For director John Pogue these questions were key to creating a possession thriller with a fun, modern edge. Pogue had himself studied experimental psychology in college. So, the idea of creating shock and fear from a team of experimenters convinced there is no scientific reason to be afraid struck him as very exciting territory.
The inspiration for The Quiet Ones began with an incredible history: real scientists probing such disquieting human experiences as hauntings, clairvoyance, psychokinesis and even teleplasm (emanations from the body of a person with telepathic powers) – in medical-style laboratories. As original screenplay writer Tom de Ville delved into the heyday of paranormal research, there was one particularly jolting incident that grabbed him. “It was an experiment conducted in the mid-1970s in Toronto,” he explains. “The researchers were looking at the idea that poltergeists might be created by intense emotional energy, and to try to prove this, they set about trying to create a supernatural being from their own emotional energy.”

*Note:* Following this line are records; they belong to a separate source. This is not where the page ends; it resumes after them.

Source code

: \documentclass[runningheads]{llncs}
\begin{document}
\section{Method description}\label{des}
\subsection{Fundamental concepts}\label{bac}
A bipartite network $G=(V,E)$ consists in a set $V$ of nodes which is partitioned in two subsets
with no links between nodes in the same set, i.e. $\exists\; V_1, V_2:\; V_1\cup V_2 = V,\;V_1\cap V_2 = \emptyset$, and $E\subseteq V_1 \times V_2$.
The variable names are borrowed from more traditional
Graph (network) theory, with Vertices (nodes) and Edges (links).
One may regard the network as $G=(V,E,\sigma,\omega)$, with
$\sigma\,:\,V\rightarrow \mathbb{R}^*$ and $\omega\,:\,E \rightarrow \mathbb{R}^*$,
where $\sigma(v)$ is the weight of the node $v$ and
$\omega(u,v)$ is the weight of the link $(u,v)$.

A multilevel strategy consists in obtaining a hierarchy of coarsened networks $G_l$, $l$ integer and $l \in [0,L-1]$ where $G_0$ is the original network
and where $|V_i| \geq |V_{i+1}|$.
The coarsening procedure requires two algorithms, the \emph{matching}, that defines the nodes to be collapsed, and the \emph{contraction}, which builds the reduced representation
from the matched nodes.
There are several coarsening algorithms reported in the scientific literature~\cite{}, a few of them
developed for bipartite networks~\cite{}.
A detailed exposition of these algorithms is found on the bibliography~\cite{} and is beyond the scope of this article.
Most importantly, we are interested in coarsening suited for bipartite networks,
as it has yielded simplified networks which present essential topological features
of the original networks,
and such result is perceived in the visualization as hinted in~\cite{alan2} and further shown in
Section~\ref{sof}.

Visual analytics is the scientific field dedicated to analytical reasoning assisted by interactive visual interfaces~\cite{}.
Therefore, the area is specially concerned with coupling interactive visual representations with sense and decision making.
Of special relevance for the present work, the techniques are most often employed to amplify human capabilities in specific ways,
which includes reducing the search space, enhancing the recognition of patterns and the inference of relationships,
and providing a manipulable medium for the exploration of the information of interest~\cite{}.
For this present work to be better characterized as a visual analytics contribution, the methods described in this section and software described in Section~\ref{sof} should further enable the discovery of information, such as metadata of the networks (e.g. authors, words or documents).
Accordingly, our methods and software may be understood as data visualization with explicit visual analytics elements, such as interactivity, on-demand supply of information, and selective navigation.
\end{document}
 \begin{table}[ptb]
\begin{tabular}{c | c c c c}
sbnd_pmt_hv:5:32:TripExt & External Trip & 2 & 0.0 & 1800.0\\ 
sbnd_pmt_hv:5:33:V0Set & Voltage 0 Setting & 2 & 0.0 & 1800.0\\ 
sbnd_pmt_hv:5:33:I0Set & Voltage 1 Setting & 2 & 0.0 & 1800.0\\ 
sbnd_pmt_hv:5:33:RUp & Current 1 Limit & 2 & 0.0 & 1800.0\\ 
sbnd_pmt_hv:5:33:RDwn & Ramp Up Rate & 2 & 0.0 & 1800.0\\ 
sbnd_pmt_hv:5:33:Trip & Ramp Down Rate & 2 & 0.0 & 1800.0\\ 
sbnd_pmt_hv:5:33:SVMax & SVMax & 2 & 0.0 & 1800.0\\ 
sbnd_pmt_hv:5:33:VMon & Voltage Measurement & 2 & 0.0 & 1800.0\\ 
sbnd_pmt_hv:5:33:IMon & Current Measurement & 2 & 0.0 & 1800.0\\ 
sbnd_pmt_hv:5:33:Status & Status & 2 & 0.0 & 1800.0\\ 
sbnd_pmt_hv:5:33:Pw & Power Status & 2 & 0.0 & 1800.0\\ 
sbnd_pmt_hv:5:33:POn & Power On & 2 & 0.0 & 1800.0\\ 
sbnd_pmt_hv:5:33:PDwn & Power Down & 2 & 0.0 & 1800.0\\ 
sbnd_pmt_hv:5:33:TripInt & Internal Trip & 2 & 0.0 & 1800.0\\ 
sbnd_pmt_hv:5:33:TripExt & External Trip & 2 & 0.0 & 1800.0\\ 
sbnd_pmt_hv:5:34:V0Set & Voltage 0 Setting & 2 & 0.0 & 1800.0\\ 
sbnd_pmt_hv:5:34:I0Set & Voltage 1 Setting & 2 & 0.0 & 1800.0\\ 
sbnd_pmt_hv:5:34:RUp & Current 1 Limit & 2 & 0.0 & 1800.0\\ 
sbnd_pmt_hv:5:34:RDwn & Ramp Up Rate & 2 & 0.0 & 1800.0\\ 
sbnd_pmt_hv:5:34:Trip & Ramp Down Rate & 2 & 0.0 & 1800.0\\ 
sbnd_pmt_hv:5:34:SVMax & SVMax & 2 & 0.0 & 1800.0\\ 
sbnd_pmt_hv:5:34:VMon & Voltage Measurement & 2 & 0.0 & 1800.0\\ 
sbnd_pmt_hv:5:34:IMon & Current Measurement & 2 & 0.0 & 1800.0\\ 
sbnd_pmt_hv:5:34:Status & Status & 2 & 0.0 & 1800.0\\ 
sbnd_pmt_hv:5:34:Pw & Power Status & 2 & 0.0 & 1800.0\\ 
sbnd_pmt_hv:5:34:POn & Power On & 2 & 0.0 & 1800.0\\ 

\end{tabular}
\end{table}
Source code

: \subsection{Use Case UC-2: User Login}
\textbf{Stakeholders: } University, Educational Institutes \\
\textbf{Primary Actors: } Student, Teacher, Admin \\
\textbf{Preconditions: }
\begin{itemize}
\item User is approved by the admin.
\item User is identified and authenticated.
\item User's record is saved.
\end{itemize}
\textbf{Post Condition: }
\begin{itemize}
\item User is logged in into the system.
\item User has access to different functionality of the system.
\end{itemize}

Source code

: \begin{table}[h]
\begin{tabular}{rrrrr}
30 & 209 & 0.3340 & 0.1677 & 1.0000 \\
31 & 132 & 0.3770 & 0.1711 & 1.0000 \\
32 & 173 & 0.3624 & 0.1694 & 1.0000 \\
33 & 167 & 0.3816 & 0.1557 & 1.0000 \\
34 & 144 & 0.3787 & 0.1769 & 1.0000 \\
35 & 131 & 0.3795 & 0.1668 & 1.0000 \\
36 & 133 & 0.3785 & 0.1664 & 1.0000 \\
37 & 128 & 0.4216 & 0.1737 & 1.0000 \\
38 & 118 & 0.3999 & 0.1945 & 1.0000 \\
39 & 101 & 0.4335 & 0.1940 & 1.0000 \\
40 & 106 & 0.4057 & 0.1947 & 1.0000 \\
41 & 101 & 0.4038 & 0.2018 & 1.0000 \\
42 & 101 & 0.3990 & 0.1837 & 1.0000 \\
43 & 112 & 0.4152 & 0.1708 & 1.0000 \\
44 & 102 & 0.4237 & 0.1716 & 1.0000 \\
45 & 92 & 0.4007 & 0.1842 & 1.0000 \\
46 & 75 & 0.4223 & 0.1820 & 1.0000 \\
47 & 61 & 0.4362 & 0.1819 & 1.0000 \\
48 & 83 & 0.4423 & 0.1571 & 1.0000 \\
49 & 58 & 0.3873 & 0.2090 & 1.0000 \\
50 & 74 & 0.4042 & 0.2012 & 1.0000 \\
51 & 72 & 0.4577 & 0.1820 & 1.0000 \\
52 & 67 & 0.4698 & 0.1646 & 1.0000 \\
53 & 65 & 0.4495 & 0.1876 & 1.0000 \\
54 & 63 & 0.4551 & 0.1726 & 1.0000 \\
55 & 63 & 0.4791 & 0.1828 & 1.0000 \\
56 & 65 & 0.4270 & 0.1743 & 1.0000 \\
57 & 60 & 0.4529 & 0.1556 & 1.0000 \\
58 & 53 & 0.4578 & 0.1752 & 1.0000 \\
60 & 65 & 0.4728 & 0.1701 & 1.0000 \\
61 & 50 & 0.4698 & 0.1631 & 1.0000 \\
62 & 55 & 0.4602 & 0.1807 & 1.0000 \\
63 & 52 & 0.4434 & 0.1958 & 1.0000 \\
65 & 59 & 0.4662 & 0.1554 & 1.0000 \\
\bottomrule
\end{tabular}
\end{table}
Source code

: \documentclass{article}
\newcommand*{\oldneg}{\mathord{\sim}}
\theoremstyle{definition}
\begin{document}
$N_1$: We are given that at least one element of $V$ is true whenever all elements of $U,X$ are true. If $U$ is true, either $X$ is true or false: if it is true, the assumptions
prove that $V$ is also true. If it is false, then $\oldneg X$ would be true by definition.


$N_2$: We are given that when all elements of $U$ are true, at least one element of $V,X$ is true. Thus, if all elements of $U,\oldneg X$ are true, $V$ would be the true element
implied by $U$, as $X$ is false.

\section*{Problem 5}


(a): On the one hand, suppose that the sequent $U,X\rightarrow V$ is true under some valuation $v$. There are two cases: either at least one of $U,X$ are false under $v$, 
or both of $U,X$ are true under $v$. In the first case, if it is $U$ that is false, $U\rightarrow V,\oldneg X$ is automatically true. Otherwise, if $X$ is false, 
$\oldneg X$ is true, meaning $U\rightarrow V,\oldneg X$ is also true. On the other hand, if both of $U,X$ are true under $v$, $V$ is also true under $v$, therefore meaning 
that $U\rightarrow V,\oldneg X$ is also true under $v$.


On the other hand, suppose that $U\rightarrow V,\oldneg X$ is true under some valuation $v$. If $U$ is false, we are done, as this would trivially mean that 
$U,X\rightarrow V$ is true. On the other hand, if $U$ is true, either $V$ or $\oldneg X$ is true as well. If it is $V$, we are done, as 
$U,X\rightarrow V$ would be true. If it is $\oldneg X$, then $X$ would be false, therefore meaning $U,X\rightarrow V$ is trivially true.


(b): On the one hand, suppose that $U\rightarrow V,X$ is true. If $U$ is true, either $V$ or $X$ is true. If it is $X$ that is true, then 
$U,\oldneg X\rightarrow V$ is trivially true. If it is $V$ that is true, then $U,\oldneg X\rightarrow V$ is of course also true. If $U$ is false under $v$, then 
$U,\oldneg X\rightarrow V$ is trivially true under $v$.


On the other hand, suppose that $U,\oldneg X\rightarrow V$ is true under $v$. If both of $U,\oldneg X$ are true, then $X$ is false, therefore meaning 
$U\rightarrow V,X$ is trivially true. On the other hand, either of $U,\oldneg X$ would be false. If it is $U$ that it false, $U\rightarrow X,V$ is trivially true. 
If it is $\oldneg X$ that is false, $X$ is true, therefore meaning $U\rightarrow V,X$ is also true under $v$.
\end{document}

“Finding Jane Harper was unusually challenging,” Pogue says. To find an actress to take on such a seemingly fragile yet terribly dangerous character, the filmmakers set out on a demanding search. After looking at many candidates, they found their Jane Harper in rising star Olivia Cooke.
Leading the experiment is Professor Joseph Coupland (Jared Harris), who is forced to take his unconventional project to a private house in London when Oxford refuses to sanction it. He brings with him two students, and one outsider – Brian McNeil (Sam Claflin), who works in the university’s Audio Visual department, and joins the team to film the experiments, only to find himself increasingly unhinged by what he witnesses.
From the start, the filmmakers knew they wanted to cast Sam Claflin “I had met with Sam before the audition process started and knew that this was the guy to play Brian McNeil,” Pogue recalls
Rounding out the research team are Coupland’s loyal students Krissi Dalton and Harry Abrams, who also happen to be lovers. Taking the role of flirtatious Dalton is rising Welsh actress Erin Richards, while Abrams is portrayed by Irish actor Rory Fleck-Byrne.